Low-flying helicopters to measure minerals around Queenstown

3:36 pm on 22 January 2020

A specially adapted helicopter is completing the third part of an aerial survey over Queenstown this month.

A helicopter circling over Queenstown, New Zealand.

Helicopter over Queenstown (File image). Photo: traveler1/123RF

It has a protruding boom with survey instruments to find mineral deposits as well as information on faults, groundwater aquifers, and soils.

The Ministry of Business Innovation and Employment said the $8 million project was provided for in the 2014 budget and most of the area had already been surveyed over the past two summers.

Since late 2017, New Zealand Petroleum and Minerals, which manages the government's petroleum and minerals portfolio, has been conducting an airborne aeromagnetic survey over parts of central Otago and Southland.

Information services manager Richard Garlick said the helicopter will be flying at a low altitude - about 35m - to enable it to acquire high quality geological data by measuring magnetic fields and natural radiation.

The survey covers an area that stretches from near Glenorchy across to Cardrona in the north and from Mount Lookup across to Devil's Staircase in the south.

MBIE is also interested in understanding if and where there are potential deposits of minerals used in renewable technology, such as lithium, nickel-cobalt, and rare Earth elements.

It said part of the project was to identify sites that have potential for mining.
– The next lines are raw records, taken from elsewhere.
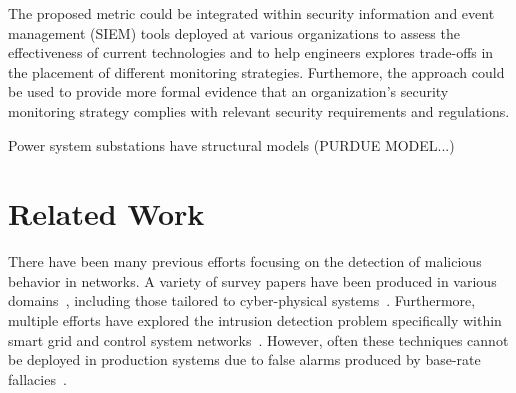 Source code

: \documentclass[journal]{IEEEtran}
\begin{document}
The proposed metric could be integrated within security information and event management (SIEM) tools deployed at various organizations to assess the effectiveness of current technologies and to help engineers explores trade-offs in the placement of different monitoring strategies. Furthemore, the approach could be used to provide more formal evidence that an organization's security monitoring strategy complies with relevant security requirements and regulations. 


\color{red} Power system substations have structural models (PURDUE MODEL...) \color{black}






\section{Related Work}
There have been many previous efforts focusing on the detection of malicious behavior in networks. A variety of survey papers have been produced in various domains~\cite{4693640}, including those tailored to cyber-physical systems~\cite{Mitchell:2014:SID:2597757.2542049}. Furthermore, multiple efforts have explored the intrusion detection problem specifically within smart grid and control system networks~\cite{Lin:2013:ABS:2459976.2459982}. However, often these techniques cannot be deployed in production systems due to false alarms produced by base-rate fallacies~\cite{Axelsson}.
\end{document}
The ministry said mining exploration or activity could not happen in New Zealand's most important conservation areas.

The government has also made a firm commitment that no mining will be allowed on World Heritage Areas.

"So while the helicopter may fly over them, it is not possible for companies to explore or mine for minerals in these locations," MBIE said in a statement.

Garlick said the data collected also provided benefits for geological mapping, forestry, agriculture and horticulture, groundwater resources (aquifers), geological hazard assessment, and engineering and construction investigations.

A previous survey identified a fault hazard that led to a planned water pipeline in Southland being re-routed.

He said potentially affected land owners were being notified of the possibility that a low-flying helicopter might pass over their property.

Surveys have been conducted over Northland, Nelson, Marlborough, Murchison, the West Coast, northern Otago and Southland in recent years.

Garlick said the current survey would take place between now and March, and would be conducted on days that the weather allowed.